Red Sox Blow Six Run Lead, Fall 10-9 In Extras

This was a major roller-coaster game for the Red Sox as the Royals took a three run lead, the Red Sox came back and grabbed a huge lead before losing it and blowing in extras. After all, normally when one takes a 9-3 lead into the seventh inning, it’s pretty comfortable. Not in the Red Sox’ cases though, as Andrew Miller came in and promptly allowed the Royals to load the bases with one out. Alex Gordon singled to drive in one and Miller was pulled in favor of Mark Melancon, who allowed two of his inherited runners to score before Craig Breslow entered the game, allowing a two-run triple to Mike Moustakas that tied things up at nine apiece.

Lets’ back up a bit, that was just one of two huge Royals innings– the first big one came in the first inning. They started off with four consecutive hits to start the game (Jarrod Dyson, Alcides Escobar, Alex Gordon, Billy Butler) and scored three runs– two coming on a double by Gordon and one on Butler’s single. However, Aaron Cook settled down tremendously after that and actually got a bit of run support starting in the second.

That was when Mauro Gomez came in and in his first at bat since the trade of former first baseman Adrian Gonzalez, hit his first major league home run. Jarrod Saltalamacchia and Ryan Lavarnway followed him up with a couple of singles before they both scored on a three-run homer by Mike Aviles which just barely scaled the wall in left.

The Red Sox just kept moving right along in the third inning, loading the bases with no outs to start things off. They scored two on a major throwing error by Royals’ starter Jeremy Guthrie and another on a Saltalamacchia sac fly to give them a 7-3 lead. They tacked on a few more in the fifth on RBI singles by Cody Ross and Mauro Gomez and took a 9-3 lead.

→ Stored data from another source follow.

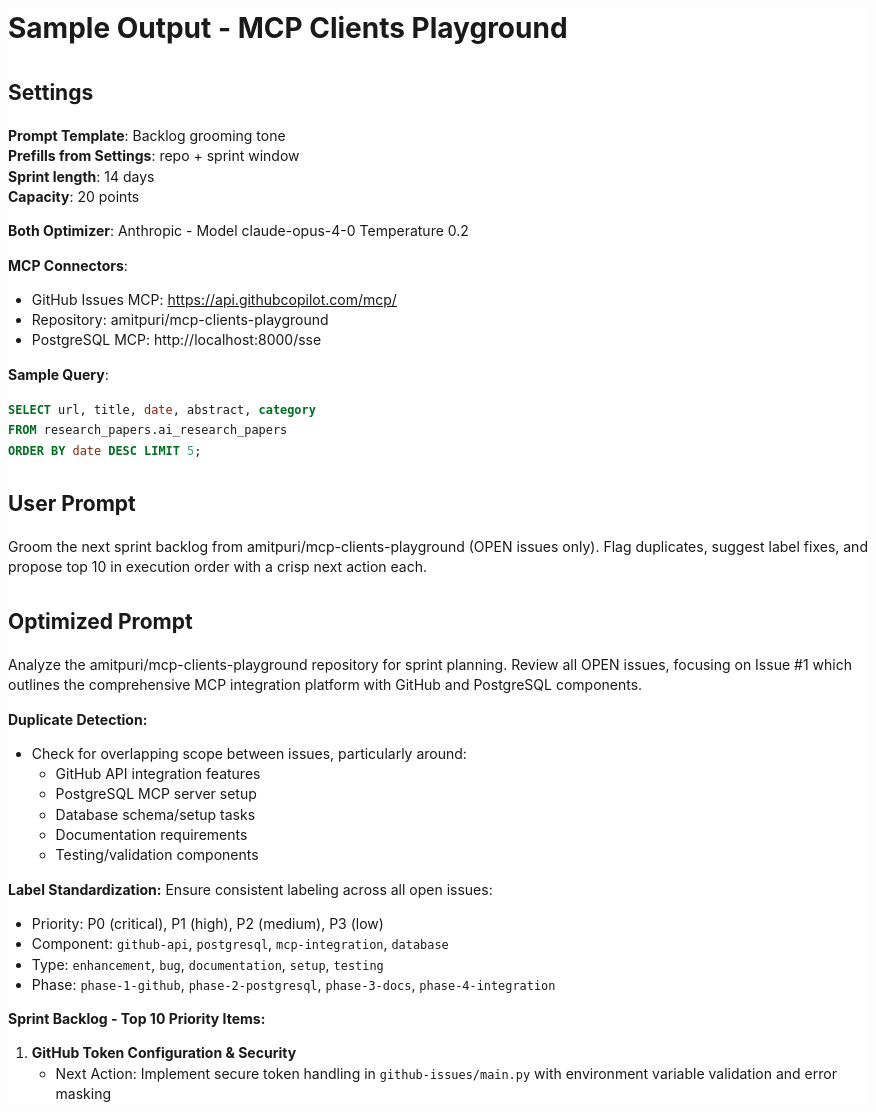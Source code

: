 # Sample Output - MCP Clients Playground

## Settings

**Prompt Template**: Backlog grooming tone  
**Prefills from Settings**: repo + sprint window  
**Sprint length**: 14 days  
**Capacity**: 20 points  

**Both Optimizer**: Anthropic - Model claude-opus-4-0 Temperature 0.2

**MCP Connectors**:
- GitHub Issues MCP: https://api.githubcopilot.com/mcp/
- Repository: amitpuri/mcp-clients-playground
- PostgreSQL MCP: http://localhost:8000/sse

**Sample Query**: 
```sql
SELECT url, title, date, abstract, category 
FROM research_papers.ai_research_papers 
ORDER BY date DESC LIMIT 5;
```

## User Prompt

Groom the next sprint backlog from amitpuri/mcp-clients-playground (OPEN issues only). Flag duplicates, suggest label fixes, and propose top 10 in execution order with a crisp next action each.

## Optimized Prompt

Analyze the amitpuri/mcp-clients-playground repository for sprint planning. Review all OPEN issues, focusing on Issue #1 which outlines the comprehensive MCP integration platform with GitHub and PostgreSQL components.

**Duplicate Detection:**
- Check for overlapping scope between issues, particularly around:
  - GitHub API integration features
  - PostgreSQL MCP server setup
  - Database schema/setup tasks
  - Documentation requirements
  - Testing/validation components

**Label Standardization:**
Ensure consistent labeling across all open issues:
- Priority: P0 (critical), P1 (high), P2 (medium), P3 (low)
- Component: `github-api`, `postgresql`, `mcp-integration`, `database`
- Type: `enhancement`, `bug`, `documentation`, `setup`, `testing`
- Phase: `phase-1-github`, `phase-2-postgresql`, `phase-3-docs`, `phase-4-integration`

**Sprint Backlog - Top 10 Priority Items:**

1. **GitHub Token Configuration & Security**
   - Next Action: Implement secure token handling in `github-issues/main.py` with environment variable validation and error masking
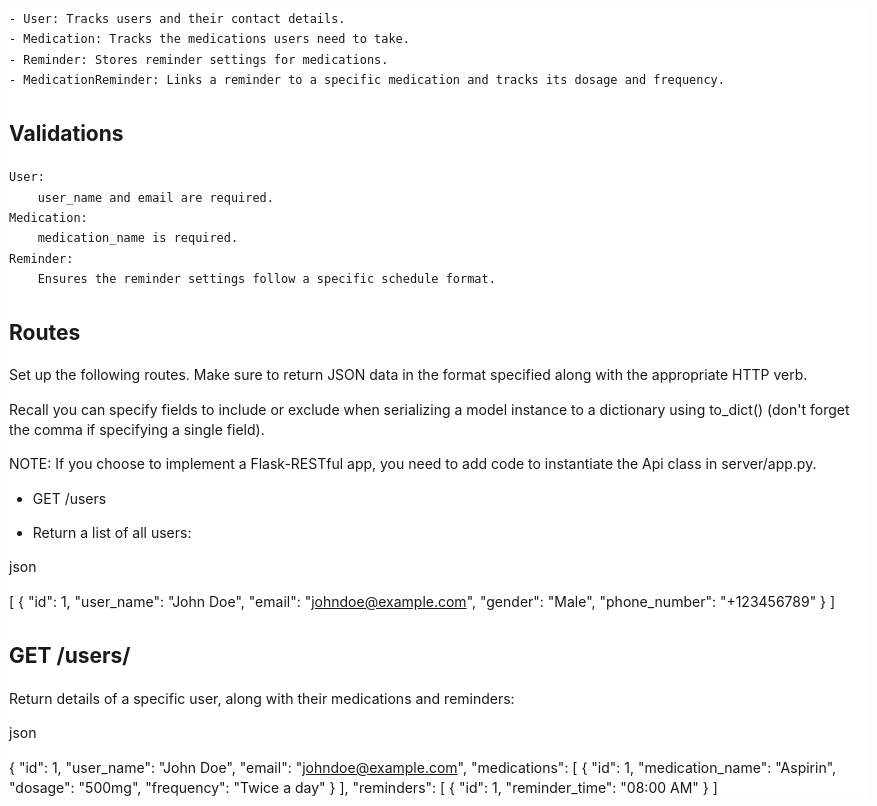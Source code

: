     - User: Tracks users and their contact details.
    - Medication: Tracks the medications users need to take.
    - Reminder: Stores reminder settings for medications.
    - MedicationReminder: Links a reminder to a specific medication and tracks its dosage and frequency.


## Validations

    User:
        user_name and email are required.
    Medication:
        medication_name is required.
    Reminder:
        Ensures the reminder settings follow a specific schedule format.

## Routes

Set up the following routes. Make sure to return JSON data in the format specified along with the appropriate HTTP verb.

Recall you can specify fields to include or exclude when serializing a model instance to a dictionary using to_dict() (don't forget the comma if specifying a single field).

NOTE: If you choose to implement a Flask-RESTful app, you need to add code to instantiate the Api class in server/app.py.

- GET /users

- Return a list of all users:

json

[
  {
    "id": 1,
    "user_name": "John Doe",
    "email": "johndoe@example.com",
    "gender": "Male",
    "phone_number": "+123456789"
  }
]

## GET /users/

Return details of a specific user, along with their medications and reminders:

json

{
  "id": 1,
  "user_name": "John Doe",
  "email": "johndoe@example.com",
  "medications": [
    {
      "id": 1,
      "medication_name": "Aspirin",
      "dosage": "500mg",
      "frequency": "Twice a day"
    }
  ],
  "reminders": [
    {
      "id": 1,
      "reminder_time": "08:00 AM"
    }
  ]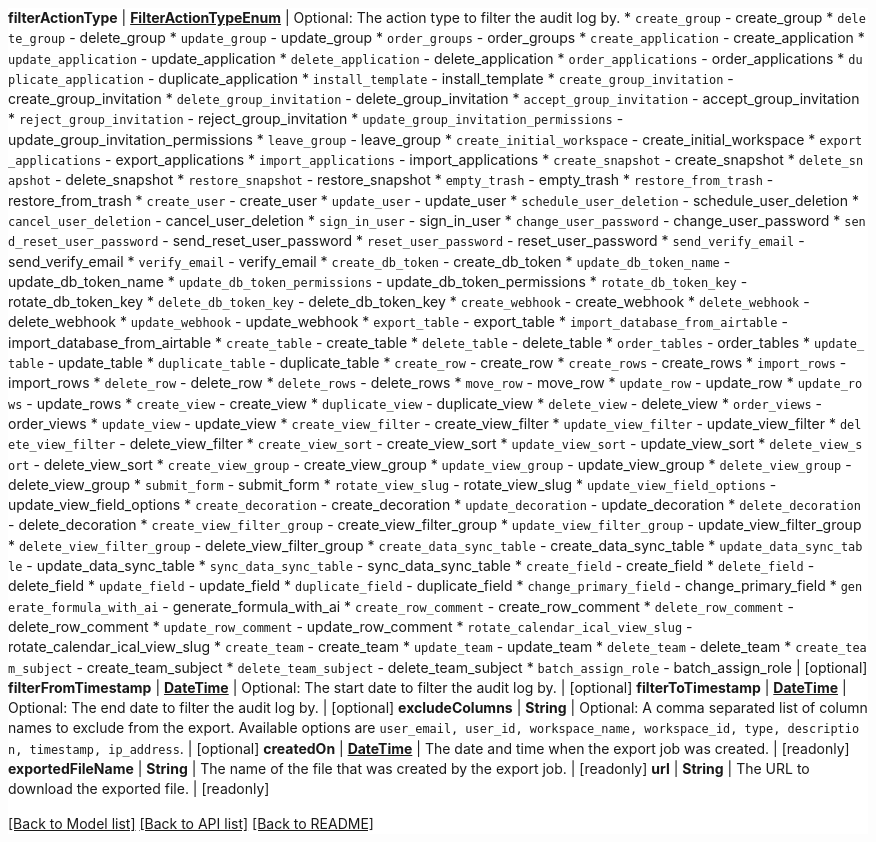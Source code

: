 **filterActionType** | [**FilterActionTypeEnum**](FilterActionTypeEnum.md) | Optional: The action type to filter the audit log by.  * `create_group` - create_group * `delete_group` - delete_group * `update_group` - update_group * `order_groups` - order_groups * `create_application` - create_application * `update_application` - update_application * `delete_application` - delete_application * `order_applications` - order_applications * `duplicate_application` - duplicate_application * `install_template` - install_template * `create_group_invitation` - create_group_invitation * `delete_group_invitation` - delete_group_invitation * `accept_group_invitation` - accept_group_invitation * `reject_group_invitation` - reject_group_invitation * `update_group_invitation_permissions` - update_group_invitation_permissions * `leave_group` - leave_group * `create_initial_workspace` - create_initial_workspace * `export_applications` - export_applications * `import_applications` - import_applications * `create_snapshot` - create_snapshot * `delete_snapshot` - delete_snapshot * `restore_snapshot` - restore_snapshot * `empty_trash` - empty_trash * `restore_from_trash` - restore_from_trash * `create_user` - create_user * `update_user` - update_user * `schedule_user_deletion` - schedule_user_deletion * `cancel_user_deletion` - cancel_user_deletion * `sign_in_user` - sign_in_user * `change_user_password` - change_user_password * `send_reset_user_password` - send_reset_user_password * `reset_user_password` - reset_user_password * `send_verify_email` - send_verify_email * `verify_email` - verify_email * `create_db_token` - create_db_token * `update_db_token_name` - update_db_token_name * `update_db_token_permissions` - update_db_token_permissions * `rotate_db_token_key` - rotate_db_token_key * `delete_db_token_key` - delete_db_token_key * `create_webhook` - create_webhook * `delete_webhook` - delete_webhook * `update_webhook` - update_webhook * `export_table` - export_table * `import_database_from_airtable` - import_database_from_airtable * `create_table` - create_table * `delete_table` - delete_table * `order_tables` - order_tables * `update_table` - update_table * `duplicate_table` - duplicate_table * `create_row` - create_row * `create_rows` - create_rows * `import_rows` - import_rows * `delete_row` - delete_row * `delete_rows` - delete_rows * `move_row` - move_row * `update_row` - update_row * `update_rows` - update_rows * `create_view` - create_view * `duplicate_view` - duplicate_view * `delete_view` - delete_view * `order_views` - order_views * `update_view` - update_view * `create_view_filter` - create_view_filter * `update_view_filter` - update_view_filter * `delete_view_filter` - delete_view_filter * `create_view_sort` - create_view_sort * `update_view_sort` - update_view_sort * `delete_view_sort` - delete_view_sort * `create_view_group` - create_view_group * `update_view_group` - update_view_group * `delete_view_group` - delete_view_group * `submit_form` - submit_form * `rotate_view_slug` - rotate_view_slug * `update_view_field_options` - update_view_field_options * `create_decoration` - create_decoration * `update_decoration` - update_decoration * `delete_decoration` - delete_decoration * `create_view_filter_group` - create_view_filter_group * `update_view_filter_group` - update_view_filter_group * `delete_view_filter_group` - delete_view_filter_group * `create_data_sync_table` - create_data_sync_table * `update_data_sync_table` - update_data_sync_table * `sync_data_sync_table` - sync_data_sync_table * `create_field` - create_field * `delete_field` - delete_field * `update_field` - update_field * `duplicate_field` - duplicate_field * `change_primary_field` - change_primary_field * `generate_formula_with_ai` - generate_formula_with_ai * `create_row_comment` - create_row_comment * `delete_row_comment` - delete_row_comment * `update_row_comment` - update_row_comment * `rotate_calendar_ical_view_slug` - rotate_calendar_ical_view_slug * `create_team` - create_team * `update_team` - update_team * `delete_team` - delete_team * `create_team_subject` - create_team_subject * `delete_team_subject` - delete_team_subject * `batch_assign_role` - batch_assign_role | [optional] 
**filterFromTimestamp** | [**DateTime**](DateTime.md) | Optional: The start date to filter the audit log by. | [optional] 
**filterToTimestamp** | [**DateTime**](DateTime.md) | Optional: The end date to filter the audit log by. | [optional] 
**excludeColumns** | **String** | Optional: A comma separated list of column names to exclude from the export. Available options are `user_email, user_id, workspace_name, workspace_id, type, description, timestamp, ip_address`. | [optional] 
**createdOn** | [**DateTime**](DateTime.md) | The date and time when the export job was created. | [readonly] 
**exportedFileName** | **String** | The name of the file that was created by the export job. | [readonly] 
**url** | **String** | The URL to download the exported file. | [readonly] 

[[Back to Model list]](../README.md#documentation-for-models) [[Back to API list]](../README.md#documentation-for-api-endpoints) [[Back to README]](../README.md)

Aaron Cook left the game after six, allowing three earned runs on seven hits and a walk, seemingly in great position to take home his fourth win of the season. However, the bullpen struck and allowed the Royals to somehow tie the game before the solid part of the bullpen came in (Andrew Bailey, Vicente Padilla, Junichi Tazawa) and held the Royals for a few innings until they finally broke through in the twelfth– scoring the go ahead run on a soft opposite field single by Tony Abreu. The Red Sox were held in check for the bottom of the twelfth by Greg Holland and that was that.